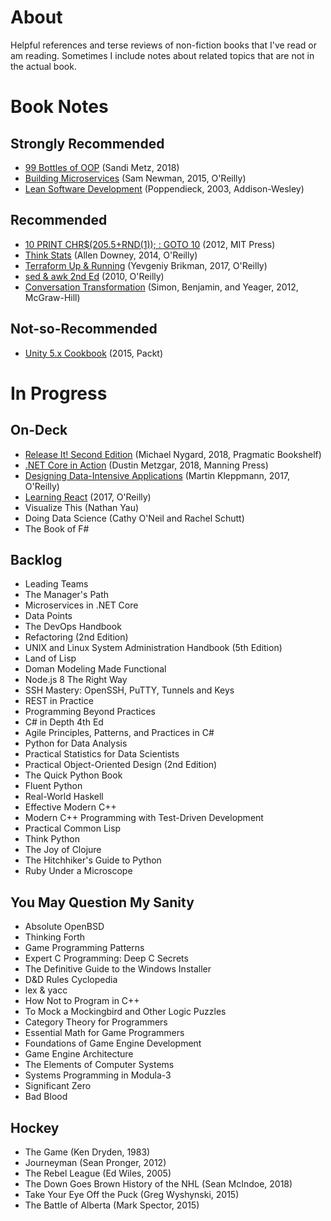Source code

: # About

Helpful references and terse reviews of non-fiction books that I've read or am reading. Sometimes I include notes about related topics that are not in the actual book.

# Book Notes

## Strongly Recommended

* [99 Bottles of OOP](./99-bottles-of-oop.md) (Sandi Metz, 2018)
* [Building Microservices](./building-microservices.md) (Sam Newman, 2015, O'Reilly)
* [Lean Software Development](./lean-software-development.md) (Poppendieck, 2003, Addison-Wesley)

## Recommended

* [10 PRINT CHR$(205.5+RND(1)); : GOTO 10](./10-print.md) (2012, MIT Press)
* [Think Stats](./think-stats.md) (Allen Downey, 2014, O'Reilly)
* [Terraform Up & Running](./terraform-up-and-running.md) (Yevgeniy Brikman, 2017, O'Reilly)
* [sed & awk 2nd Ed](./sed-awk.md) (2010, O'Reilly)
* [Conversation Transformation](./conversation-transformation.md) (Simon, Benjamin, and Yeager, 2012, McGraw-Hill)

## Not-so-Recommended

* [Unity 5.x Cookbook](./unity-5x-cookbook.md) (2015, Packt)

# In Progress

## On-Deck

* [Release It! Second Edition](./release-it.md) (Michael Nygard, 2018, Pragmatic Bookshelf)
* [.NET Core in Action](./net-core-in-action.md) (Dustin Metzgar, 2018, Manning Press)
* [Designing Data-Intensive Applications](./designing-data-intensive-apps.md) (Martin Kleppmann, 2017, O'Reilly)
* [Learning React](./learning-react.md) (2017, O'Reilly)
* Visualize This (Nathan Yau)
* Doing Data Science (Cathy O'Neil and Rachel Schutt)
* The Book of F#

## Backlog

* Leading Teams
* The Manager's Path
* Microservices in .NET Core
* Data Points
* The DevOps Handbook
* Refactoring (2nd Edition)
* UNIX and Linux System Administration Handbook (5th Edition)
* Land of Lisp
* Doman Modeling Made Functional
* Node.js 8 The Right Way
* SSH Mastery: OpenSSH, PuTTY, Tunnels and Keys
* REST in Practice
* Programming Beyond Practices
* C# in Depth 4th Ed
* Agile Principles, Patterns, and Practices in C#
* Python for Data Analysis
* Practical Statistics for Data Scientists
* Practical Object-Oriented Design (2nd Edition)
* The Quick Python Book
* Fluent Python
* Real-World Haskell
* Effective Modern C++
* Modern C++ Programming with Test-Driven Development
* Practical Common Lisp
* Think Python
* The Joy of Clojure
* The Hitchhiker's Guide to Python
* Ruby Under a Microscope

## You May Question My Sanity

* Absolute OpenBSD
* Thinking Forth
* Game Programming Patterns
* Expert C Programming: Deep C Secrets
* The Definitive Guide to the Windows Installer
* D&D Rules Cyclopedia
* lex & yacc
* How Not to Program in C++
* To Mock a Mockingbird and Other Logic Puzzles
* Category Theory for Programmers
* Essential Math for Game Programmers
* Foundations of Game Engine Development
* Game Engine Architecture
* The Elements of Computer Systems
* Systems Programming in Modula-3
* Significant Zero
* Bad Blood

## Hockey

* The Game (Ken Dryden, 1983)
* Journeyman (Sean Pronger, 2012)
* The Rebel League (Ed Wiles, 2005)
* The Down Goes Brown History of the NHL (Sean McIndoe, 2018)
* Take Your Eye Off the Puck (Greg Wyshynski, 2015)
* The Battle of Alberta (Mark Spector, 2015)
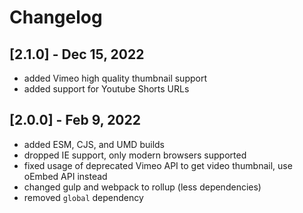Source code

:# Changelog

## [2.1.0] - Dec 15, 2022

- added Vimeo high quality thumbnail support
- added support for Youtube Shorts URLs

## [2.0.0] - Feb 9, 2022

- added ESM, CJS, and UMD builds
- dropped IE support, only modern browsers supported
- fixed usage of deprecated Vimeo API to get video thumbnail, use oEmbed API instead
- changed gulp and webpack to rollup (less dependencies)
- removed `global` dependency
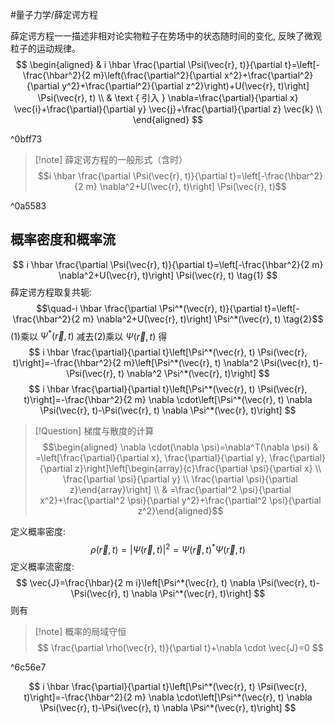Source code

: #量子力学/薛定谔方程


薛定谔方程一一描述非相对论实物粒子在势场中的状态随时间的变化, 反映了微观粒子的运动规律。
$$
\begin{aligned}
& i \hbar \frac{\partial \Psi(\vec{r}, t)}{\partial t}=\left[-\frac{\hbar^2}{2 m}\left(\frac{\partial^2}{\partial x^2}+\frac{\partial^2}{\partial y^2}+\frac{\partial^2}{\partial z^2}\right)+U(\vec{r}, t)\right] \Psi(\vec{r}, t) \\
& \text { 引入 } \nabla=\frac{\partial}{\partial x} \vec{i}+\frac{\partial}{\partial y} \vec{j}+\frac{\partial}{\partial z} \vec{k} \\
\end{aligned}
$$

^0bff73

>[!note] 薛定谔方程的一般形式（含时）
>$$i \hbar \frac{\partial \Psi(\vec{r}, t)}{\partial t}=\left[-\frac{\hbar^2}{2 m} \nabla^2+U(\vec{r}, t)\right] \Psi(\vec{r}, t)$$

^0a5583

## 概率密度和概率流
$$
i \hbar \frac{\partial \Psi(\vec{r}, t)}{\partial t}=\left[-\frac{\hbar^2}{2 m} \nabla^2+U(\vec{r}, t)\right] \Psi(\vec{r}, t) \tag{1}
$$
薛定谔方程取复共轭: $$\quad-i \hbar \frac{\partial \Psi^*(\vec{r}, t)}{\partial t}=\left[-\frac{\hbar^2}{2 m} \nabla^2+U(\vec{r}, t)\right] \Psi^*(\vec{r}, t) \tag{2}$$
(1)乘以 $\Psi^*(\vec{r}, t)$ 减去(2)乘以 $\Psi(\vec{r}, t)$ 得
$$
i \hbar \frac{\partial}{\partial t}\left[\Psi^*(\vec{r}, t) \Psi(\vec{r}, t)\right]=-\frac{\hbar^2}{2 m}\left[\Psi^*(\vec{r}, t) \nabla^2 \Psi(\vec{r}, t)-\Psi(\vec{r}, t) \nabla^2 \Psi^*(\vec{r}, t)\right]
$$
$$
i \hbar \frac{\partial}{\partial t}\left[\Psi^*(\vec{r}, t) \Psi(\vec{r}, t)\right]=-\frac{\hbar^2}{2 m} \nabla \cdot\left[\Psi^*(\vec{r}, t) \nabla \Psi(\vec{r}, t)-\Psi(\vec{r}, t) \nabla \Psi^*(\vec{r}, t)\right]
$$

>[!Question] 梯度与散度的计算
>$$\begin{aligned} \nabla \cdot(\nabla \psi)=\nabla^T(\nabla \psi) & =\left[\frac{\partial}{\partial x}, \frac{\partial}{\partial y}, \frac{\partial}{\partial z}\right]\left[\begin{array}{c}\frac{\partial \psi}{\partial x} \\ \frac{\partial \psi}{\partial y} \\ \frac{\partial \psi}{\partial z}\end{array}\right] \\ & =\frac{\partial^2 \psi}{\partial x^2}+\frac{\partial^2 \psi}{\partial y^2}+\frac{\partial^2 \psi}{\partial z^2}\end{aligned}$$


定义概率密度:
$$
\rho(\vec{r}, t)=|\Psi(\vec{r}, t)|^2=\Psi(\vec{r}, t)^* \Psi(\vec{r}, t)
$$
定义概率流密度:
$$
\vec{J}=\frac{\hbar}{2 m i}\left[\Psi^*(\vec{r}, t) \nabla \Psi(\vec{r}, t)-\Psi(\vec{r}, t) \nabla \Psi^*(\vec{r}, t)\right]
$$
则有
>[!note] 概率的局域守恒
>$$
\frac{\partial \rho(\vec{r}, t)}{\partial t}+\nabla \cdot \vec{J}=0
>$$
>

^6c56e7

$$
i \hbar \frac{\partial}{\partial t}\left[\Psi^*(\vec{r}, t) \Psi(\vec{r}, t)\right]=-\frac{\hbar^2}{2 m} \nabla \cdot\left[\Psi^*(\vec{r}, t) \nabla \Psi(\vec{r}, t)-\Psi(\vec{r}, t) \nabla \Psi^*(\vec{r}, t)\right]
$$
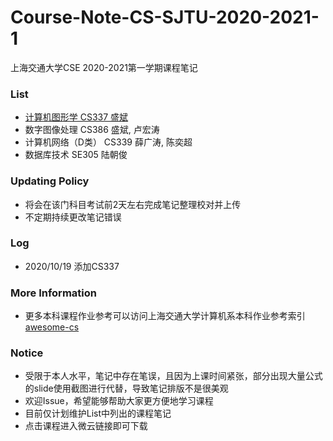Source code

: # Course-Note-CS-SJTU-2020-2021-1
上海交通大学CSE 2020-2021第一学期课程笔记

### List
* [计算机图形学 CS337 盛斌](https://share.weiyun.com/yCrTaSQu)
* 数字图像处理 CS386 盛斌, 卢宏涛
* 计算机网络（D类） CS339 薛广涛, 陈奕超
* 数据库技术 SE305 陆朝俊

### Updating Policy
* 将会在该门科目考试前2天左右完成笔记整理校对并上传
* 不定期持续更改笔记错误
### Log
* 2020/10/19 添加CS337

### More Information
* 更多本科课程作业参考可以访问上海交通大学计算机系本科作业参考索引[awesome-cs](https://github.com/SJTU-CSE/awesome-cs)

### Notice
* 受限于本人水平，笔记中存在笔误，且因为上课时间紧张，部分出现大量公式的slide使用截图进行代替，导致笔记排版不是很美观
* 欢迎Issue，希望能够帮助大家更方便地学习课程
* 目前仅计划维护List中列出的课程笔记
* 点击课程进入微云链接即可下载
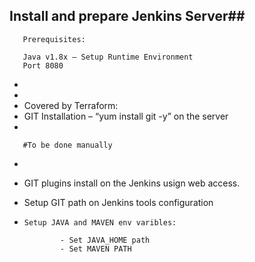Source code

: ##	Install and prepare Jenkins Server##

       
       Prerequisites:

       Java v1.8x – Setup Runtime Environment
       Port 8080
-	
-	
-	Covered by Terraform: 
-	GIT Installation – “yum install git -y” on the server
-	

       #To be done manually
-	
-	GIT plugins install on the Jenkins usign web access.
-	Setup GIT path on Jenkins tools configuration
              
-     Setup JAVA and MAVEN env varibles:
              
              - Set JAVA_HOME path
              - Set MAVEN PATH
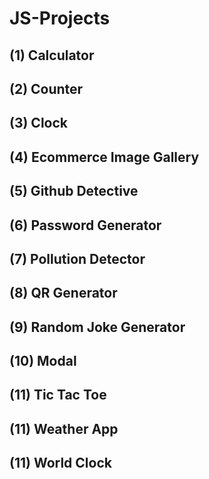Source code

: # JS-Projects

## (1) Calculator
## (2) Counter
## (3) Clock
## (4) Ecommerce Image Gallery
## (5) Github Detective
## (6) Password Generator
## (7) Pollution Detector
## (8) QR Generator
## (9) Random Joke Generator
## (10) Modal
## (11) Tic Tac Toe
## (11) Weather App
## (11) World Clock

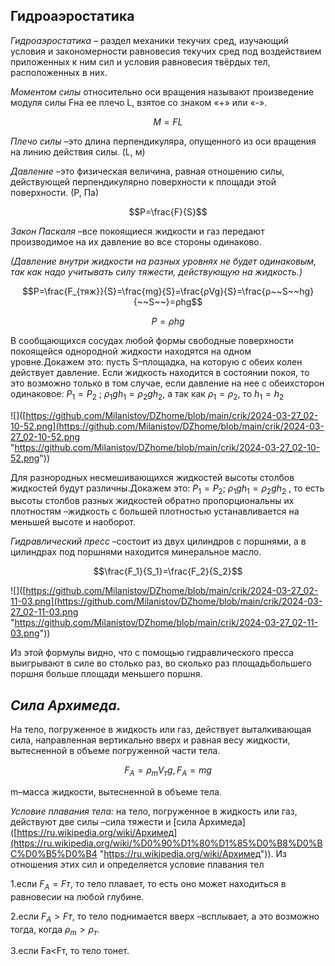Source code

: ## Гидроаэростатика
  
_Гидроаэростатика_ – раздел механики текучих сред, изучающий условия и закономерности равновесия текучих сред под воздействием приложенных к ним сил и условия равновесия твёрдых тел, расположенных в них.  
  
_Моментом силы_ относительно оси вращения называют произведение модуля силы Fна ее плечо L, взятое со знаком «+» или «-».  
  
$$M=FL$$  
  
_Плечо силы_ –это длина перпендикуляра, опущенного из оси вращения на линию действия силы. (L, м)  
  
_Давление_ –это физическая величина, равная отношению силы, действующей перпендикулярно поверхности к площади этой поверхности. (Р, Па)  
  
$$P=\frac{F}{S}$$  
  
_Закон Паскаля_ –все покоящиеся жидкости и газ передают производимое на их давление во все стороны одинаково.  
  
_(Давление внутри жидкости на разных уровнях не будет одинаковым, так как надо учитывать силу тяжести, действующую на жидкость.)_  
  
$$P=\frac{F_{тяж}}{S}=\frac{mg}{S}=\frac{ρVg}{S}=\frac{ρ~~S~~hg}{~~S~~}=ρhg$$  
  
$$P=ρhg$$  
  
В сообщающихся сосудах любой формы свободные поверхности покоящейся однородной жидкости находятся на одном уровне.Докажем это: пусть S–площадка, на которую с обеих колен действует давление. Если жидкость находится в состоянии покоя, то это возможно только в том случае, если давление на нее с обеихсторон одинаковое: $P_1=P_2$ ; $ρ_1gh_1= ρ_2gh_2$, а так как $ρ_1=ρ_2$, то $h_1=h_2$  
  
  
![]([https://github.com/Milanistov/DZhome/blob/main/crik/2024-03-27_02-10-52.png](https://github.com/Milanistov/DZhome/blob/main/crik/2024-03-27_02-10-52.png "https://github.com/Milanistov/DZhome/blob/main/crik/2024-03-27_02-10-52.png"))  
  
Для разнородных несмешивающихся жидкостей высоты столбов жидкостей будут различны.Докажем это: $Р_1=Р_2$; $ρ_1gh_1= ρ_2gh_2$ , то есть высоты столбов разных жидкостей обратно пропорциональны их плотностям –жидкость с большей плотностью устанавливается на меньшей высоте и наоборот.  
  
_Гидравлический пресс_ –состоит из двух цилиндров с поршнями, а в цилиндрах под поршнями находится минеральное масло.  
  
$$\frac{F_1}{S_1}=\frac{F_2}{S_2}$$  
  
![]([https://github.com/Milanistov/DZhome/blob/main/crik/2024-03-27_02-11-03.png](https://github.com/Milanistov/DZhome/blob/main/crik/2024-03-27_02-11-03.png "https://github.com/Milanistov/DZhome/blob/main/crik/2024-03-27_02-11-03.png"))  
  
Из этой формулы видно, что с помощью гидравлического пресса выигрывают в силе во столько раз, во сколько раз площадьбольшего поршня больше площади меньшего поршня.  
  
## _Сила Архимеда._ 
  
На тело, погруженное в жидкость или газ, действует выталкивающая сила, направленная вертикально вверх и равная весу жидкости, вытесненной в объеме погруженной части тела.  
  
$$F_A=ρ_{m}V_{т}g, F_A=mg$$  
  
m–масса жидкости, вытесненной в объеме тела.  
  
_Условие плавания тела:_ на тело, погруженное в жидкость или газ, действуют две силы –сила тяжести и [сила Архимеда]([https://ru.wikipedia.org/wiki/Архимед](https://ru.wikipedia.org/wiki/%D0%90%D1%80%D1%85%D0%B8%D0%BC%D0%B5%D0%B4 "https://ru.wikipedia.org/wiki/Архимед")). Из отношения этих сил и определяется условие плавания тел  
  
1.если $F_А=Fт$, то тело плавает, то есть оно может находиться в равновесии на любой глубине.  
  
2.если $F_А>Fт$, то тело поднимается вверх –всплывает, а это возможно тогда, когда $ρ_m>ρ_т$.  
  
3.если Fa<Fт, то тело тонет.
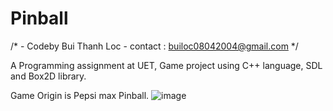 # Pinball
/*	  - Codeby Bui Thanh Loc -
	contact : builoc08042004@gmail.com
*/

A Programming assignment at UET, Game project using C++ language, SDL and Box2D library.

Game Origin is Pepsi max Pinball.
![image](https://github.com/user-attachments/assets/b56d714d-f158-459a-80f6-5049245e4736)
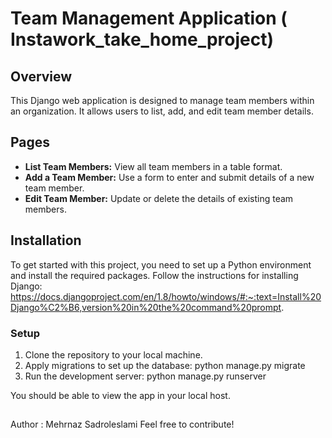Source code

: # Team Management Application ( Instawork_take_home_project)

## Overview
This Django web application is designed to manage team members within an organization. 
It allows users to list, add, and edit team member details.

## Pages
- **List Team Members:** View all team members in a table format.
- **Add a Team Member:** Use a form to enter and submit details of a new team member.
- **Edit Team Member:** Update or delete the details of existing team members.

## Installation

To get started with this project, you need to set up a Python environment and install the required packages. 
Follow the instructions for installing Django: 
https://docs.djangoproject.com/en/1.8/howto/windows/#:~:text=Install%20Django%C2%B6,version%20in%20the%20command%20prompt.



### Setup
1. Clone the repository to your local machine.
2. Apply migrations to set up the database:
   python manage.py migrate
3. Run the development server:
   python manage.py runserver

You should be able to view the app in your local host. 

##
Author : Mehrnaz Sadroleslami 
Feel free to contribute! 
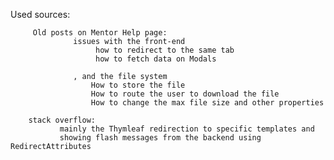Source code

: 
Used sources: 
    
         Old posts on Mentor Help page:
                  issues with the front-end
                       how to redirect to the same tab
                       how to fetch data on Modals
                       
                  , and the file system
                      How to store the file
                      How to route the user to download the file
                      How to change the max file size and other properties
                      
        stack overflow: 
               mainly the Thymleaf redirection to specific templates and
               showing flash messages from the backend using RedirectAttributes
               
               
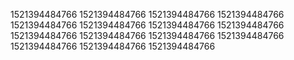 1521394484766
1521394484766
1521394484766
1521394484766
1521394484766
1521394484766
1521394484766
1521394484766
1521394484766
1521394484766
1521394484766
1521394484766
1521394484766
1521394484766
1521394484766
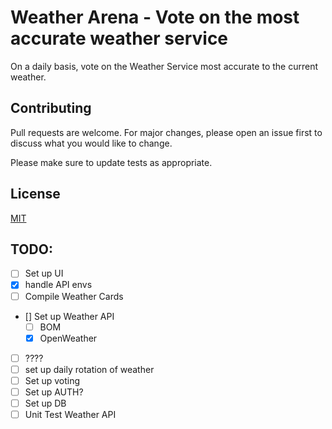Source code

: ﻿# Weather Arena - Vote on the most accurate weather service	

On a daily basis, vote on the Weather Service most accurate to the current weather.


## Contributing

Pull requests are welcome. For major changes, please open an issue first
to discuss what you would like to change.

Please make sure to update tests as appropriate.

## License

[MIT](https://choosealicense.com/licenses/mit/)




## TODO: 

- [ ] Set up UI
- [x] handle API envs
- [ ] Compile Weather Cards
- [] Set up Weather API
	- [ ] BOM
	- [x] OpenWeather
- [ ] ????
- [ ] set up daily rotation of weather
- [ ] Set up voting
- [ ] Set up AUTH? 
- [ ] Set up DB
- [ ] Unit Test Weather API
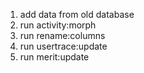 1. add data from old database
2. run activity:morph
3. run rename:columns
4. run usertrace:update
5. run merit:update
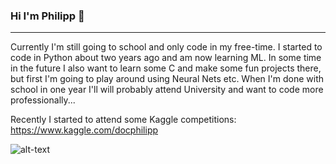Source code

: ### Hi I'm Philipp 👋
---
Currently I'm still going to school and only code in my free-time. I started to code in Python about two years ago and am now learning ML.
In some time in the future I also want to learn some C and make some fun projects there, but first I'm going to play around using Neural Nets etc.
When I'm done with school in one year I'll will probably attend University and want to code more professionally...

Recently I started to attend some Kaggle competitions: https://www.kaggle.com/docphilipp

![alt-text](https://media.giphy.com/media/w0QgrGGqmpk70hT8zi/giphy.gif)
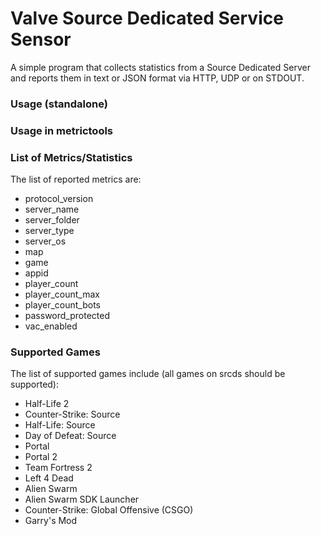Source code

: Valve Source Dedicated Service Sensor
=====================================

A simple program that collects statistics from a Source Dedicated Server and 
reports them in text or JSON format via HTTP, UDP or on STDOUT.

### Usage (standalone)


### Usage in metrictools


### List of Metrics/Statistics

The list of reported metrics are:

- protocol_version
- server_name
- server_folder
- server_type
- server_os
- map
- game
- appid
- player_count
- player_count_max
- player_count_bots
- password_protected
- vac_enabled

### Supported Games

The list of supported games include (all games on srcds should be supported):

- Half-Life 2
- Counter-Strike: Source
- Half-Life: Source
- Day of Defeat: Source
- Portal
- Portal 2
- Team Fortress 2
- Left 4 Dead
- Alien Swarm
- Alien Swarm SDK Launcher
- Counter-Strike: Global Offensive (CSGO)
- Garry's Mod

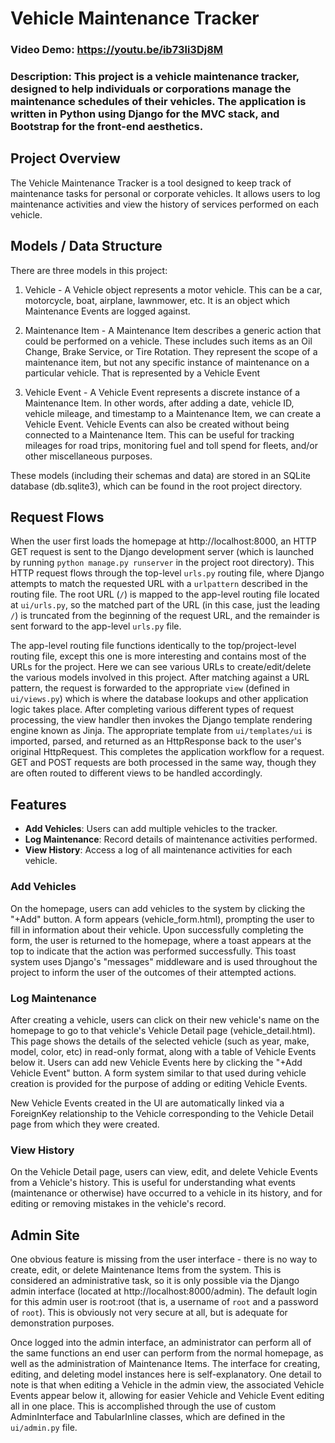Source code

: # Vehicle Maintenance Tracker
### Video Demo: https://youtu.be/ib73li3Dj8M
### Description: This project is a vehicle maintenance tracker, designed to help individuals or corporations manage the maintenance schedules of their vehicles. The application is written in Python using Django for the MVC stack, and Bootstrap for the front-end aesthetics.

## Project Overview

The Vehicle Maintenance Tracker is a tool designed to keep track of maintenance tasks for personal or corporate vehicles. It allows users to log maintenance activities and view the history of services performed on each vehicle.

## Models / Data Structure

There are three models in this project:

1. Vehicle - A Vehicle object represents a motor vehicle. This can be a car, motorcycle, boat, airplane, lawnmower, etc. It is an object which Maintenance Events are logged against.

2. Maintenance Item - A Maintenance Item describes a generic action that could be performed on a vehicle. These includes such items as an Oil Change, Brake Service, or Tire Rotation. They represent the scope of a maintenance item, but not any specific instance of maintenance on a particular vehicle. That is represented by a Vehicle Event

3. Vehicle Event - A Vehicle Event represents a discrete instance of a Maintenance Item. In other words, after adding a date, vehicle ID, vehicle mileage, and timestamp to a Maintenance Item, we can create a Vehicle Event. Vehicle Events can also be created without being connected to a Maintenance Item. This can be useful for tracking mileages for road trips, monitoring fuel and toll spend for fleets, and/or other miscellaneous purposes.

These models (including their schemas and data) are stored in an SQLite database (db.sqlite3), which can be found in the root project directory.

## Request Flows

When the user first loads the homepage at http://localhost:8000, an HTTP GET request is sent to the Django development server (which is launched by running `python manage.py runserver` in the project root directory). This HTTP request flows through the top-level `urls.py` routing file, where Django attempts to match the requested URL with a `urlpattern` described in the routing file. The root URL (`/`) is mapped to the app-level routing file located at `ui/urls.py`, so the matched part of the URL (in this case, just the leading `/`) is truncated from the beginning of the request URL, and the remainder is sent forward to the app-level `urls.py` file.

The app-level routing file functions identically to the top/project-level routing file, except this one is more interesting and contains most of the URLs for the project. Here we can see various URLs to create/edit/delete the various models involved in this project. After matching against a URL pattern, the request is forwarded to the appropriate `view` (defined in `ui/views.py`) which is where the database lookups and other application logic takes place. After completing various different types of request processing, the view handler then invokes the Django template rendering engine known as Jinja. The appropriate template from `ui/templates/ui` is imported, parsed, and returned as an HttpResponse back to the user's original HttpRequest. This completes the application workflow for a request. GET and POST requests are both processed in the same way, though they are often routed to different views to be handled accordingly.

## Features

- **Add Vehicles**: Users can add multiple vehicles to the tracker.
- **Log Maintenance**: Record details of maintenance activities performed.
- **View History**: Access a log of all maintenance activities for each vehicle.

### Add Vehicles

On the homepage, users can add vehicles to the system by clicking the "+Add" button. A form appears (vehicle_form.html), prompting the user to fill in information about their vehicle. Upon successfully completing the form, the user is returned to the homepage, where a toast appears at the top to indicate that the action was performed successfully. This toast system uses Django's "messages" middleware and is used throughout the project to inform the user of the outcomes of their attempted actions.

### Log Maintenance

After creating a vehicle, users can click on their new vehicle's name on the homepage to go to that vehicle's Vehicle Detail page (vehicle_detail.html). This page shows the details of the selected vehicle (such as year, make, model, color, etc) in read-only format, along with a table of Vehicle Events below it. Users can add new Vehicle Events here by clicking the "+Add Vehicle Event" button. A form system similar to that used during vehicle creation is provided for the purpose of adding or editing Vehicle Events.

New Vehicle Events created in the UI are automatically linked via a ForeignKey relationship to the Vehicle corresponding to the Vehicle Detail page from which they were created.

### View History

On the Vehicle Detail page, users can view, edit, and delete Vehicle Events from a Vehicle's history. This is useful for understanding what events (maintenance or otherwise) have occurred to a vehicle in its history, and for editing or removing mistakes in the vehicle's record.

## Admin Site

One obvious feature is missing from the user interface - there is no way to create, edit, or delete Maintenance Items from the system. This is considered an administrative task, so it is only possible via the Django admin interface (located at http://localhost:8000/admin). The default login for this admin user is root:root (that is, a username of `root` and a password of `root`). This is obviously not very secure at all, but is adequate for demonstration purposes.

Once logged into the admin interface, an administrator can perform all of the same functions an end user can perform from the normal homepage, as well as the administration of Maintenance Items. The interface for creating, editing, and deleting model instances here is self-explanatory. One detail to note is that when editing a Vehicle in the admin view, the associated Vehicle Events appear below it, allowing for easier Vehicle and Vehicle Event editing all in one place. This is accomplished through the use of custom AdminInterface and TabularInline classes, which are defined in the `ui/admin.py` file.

....

> _TASK TO COMPLETE_:
Please write out only the material above, exactly, from its first line through the line that contains "## Recommended", and include no pictures.

> _REPLY_:
Source code

: # About

Helpful references and terse reviews of non-fiction books that I've read or am reading. Sometimes I include notes about related topics that are not in the actual book.

# Book Notes

## Strongly Recommended

* [99 Bottles of OOP](./99-bottles-of-oop.md) (Sandi Metz, 2018)
* [Building Microservices](./building-microservices.md) (Sam Newman, 2015, O'Reilly)
* [Lean Software Development](./lean-software-development.md) (Poppendieck, 2003, Addison-Wesley)

## Recommended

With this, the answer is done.